Semaglutide 2.4 mg in French people living with Class 3 obesity and comorbidities: Baseline characteristics and real-world safety data

Abstract

Aim

- To describe baseline characteristics and safety data of real-world use of semaglutide 2.4 mg.

Methods

- Patients with a body mass index (BMI) ≥40 kg/m² and at least one of the following treated weight-related comorbidities (WRC: hypertension, dyslipidemia, obstructive sleep apnea, cardiovascular disease) were eligible to receive treatment through Temporary Utilization Authorization (TUA: March to June 2022) or Early Access Program (EAP: July 2022 to October 2023). Data were collected according to Health Authorities’ requirements. Only descriptive statistics were used.

Results

- Overall, 5,797 (62.8%) treatment requests were sent by sites specialized in obesity management.
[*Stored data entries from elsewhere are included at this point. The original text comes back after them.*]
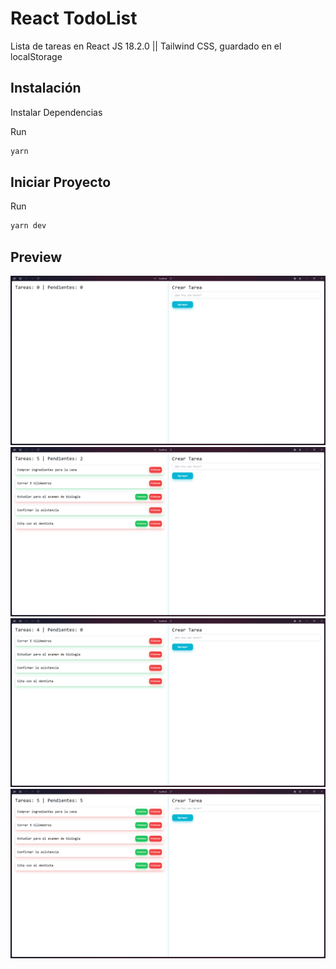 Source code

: # React TodoList

Lista de tareas en React JS 18.2.0 || Tailwind CSS, guardado en el localStorage

## Instalación

Instalar Dependencias

Run
```bash
yarn
```
## Iniciar Proyecto
Run
```bash
yarn dev
```

## Preview
![](./public/img/img1.png)
![](./public/img/img2.png)
![](./public/img/img3.png)
![](./public/img/img4.png)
In total, 478 and 8,568 patients were treated within TUA and EAP cohorts respectively, with mean follow-up durations of 1.2 and 4.5 months, respectively. Mean (SD) BMI was 48.9 (9.7) and 47.0 (7.4) kg/m², respectively. Age ranged from 18 to 81 years. In the EAP, 57.4%, 26.5%, 12.3% and 3.7% of patients had 1, 2, 3 and 4 WRC. In addition, 15.5% had type 2 diabetes, 18.1% reported depression and 15.4% had osteoarthritis. In the EAP, 247 (2.9%) patients discontinued treatment after a median time of 2.8 months (IQR: 1.2–5.1), mainly due to adverse events (AEs) (47.0%). During TUA, 3 patients discontinued due to AEs. Pancreatitis was reported in 7 cases overall.

Conclusion

- The high number of treatment prescriptions in a short period highlights the high unmet medical need. No new safety concerns were identified in this population with severe obesity treated in a real-world setting.